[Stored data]
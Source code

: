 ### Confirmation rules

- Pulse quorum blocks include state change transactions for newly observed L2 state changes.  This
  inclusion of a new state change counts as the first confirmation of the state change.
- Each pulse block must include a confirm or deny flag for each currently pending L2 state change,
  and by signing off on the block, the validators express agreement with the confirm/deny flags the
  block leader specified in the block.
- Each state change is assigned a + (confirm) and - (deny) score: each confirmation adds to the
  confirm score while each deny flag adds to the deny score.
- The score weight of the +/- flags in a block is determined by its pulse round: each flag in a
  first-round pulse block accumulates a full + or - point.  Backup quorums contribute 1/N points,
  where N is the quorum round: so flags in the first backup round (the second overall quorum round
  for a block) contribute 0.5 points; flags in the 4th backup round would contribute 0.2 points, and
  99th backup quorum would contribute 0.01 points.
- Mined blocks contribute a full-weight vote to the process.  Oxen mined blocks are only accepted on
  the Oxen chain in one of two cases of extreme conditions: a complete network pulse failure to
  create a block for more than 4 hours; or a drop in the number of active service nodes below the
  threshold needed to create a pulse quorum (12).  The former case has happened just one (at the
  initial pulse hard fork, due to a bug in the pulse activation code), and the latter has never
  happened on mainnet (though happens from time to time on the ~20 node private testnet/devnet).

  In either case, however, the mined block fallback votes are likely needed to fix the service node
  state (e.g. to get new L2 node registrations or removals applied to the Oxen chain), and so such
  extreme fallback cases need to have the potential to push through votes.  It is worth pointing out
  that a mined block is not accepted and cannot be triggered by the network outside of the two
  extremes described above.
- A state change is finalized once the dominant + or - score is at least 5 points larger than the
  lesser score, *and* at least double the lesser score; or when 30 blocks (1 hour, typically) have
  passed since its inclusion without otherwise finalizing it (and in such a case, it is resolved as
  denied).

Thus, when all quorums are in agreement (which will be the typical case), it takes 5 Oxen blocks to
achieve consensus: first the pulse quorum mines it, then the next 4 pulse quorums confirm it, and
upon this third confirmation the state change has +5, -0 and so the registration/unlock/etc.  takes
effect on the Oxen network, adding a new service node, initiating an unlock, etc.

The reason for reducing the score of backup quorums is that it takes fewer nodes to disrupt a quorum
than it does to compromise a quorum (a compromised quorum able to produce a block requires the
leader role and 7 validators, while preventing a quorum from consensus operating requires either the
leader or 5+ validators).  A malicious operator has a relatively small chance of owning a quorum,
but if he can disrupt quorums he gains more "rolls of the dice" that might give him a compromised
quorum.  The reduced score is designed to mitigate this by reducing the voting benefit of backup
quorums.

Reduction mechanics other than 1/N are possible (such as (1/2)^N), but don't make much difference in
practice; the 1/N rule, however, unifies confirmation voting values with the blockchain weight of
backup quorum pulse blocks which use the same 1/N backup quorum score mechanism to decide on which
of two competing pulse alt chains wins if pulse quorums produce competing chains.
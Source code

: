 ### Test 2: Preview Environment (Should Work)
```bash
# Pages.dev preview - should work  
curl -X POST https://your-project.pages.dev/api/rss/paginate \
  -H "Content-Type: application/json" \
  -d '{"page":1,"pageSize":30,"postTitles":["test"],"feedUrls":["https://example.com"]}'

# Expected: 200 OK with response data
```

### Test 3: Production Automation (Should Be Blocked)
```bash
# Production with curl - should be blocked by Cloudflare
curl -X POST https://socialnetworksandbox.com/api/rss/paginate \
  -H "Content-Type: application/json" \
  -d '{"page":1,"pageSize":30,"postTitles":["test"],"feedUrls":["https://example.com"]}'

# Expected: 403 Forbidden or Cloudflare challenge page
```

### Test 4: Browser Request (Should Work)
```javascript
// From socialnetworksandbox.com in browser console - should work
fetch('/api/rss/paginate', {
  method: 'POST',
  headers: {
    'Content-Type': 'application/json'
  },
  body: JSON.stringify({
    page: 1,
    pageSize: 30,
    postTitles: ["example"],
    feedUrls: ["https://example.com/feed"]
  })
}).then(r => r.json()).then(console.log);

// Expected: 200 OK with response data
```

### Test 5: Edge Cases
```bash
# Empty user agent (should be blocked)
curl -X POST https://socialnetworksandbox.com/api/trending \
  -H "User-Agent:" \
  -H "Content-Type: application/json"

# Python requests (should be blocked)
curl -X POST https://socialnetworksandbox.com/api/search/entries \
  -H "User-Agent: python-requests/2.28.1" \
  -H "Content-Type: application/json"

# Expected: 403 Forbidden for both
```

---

=== TASK GOAL ===
All records are to be written out exactly.

=== ANSWER BOX ===
Source code

: ### Confirmation rules

- Pulse quorum blocks include state change transactions for newly observed L2 state changes.  This
  inclusion of a new state change counts as the first confirmation of the state change.
- Each pulse block must include a confirm or deny flag for each currently pending L2 state change,
  and by signing off on the block, the validators express agreement with the confirm/deny flags the
  block leader specified in the block.
- Each state change is assigned a + (confirm) and - (deny) score: each confirmation adds to the
  confirm score while each deny flag adds to the deny score.
- The score weight of the +/- flags in a block is determined by its pulse round: each flag in a
  first-round pulse block accumulates a full + or - point.  Backup quorums contribute 1/N points,
  where N is the quorum round: so flags in the first backup round (the second overall quorum round
  for a block) contribute 0.5 points; flags in the 4th backup round would contribute 0.2 points, and
  99th backup quorum would contribute 0.01 points.
- Mined blocks contribute a full-weight vote to the process.  Oxen mined blocks are only accepted on
  the Oxen chain in one of two cases of extreme conditions: a complete network pulse failure to
  create a block for more than 4 hours; or a drop in the number of active service nodes below the
  threshold needed to create a pulse quorum (12).  The former case has happened just one (at the
  initial pulse hard fork, due to a bug in the pulse activation code), and the latter has never
  happened on mainnet (though happens from time to time on the ~20 node private testnet/devnet).

  In either case, however, the mined block fallback votes are likely needed to fix the service node
  state (e.g. to get new L2 node registrations or removals applied to the Oxen chain), and so such
  extreme fallback cases need to have the potential to push through votes.  It is worth pointing out
  that a mined block is not accepted and cannot be triggered by the network outside of the two
  extremes described above.
- A state change is finalized once the dominant + or - score is at least 5 points larger than the
  lesser score, *and* at least double the lesser score; or when 30 blocks (1 hour, typically) have
  passed since its inclusion without otherwise finalizing it (and in such a case, it is resolved as
  denied).

Thus, when all quorums are in agreement (which will be the typical case), it takes 5 Oxen blocks to
achieve consensus: first the pulse quorum mines it, then the next 4 pulse quorums confirm it, and
upon this third confirmation the state change has +5, -0 and so the registration/unlock/etc.  takes
effect on the Oxen network, adding a new service node, initiating an unlock, etc.

The reason for reducing the score of backup quorums is that it takes fewer nodes to disrupt a quorum
than it does to compromise a quorum (a compromised quorum able to produce a block requires the
leader role and 7 validators, while preventing a quorum from consensus operating requires either the
leader or 5+ validators).  A malicious operator has a relatively small chance of owning a quorum,
but if he can disrupt quorums he gains more "rolls of the dice" that might give him a compromised
quorum.  The reduced score is designed to mitigate this by reducing the voting benefit of backup
quorums.

Reduction mechanics other than 1/N are possible (such as (1/2)^N), but don't make much difference in
practice; the 1/N rule, however, unifies confirmation voting values with the blockchain weight of
backup quorum pulse blocks which use the same 1/N backup quorum score mechanism to decide on which
of two competing pulse alt chains wins if pulse quorums produce competing chains.
Source code

: ### Test 2: Preview Environment (Should Work)
```bash
# Pages.dev preview - should work  
curl -X POST https://your-project.pages.dev/api/rss/paginate \
  -H "Content-Type: application/json" \
  -d '{"page":1,"pageSize":30,"postTitles":["test"],"feedUrls":["https://example.com"]}'

# Expected: 200 OK with response data
```

### Test 3: Production Automation (Should Be Blocked)
```bash
# Production with curl - should be blocked by Cloudflare
curl -X POST https://socialnetworksandbox.com/api/rss/paginate \
  -H "Content-Type: application/json" \
  -d '{"page":1,"pageSize":30,"postTitles":["test"],"feedUrls":["https://example.com"]}'

# Expected: 403 Forbidden or Cloudflare challenge page
```

### Test 4: Browser Request (Should Work)
```javascript
// From socialnetworksandbox.com in browser console - should work
fetch('/api/rss/paginate', {
  method: 'POST',
  headers: {
    'Content-Type': 'application/json'
  },
  body: JSON.stringify({
    page: 1,
    pageSize: 30,
    postTitles: ["example"],
    feedUrls: ["https://example.com/feed"]
  })
}).then(r => r.json()).then(console.log);

// Expected: 200 OK with response data
```

### Test 5: Edge Cases
```bash
# Empty user agent (should be blocked)
curl -X POST https://socialnetworksandbox.com/api/trending \
  -H "User-Agent:" \
  -H "Content-Type: application/json"

# Python requests (should be blocked)
curl -X POST https://socialnetworksandbox.com/api/search/entries \
  -H "User-Agent: python-requests/2.28.1" \
  -H "Content-Type: application/json"

# Expected: 403 Forbidden for both
```

---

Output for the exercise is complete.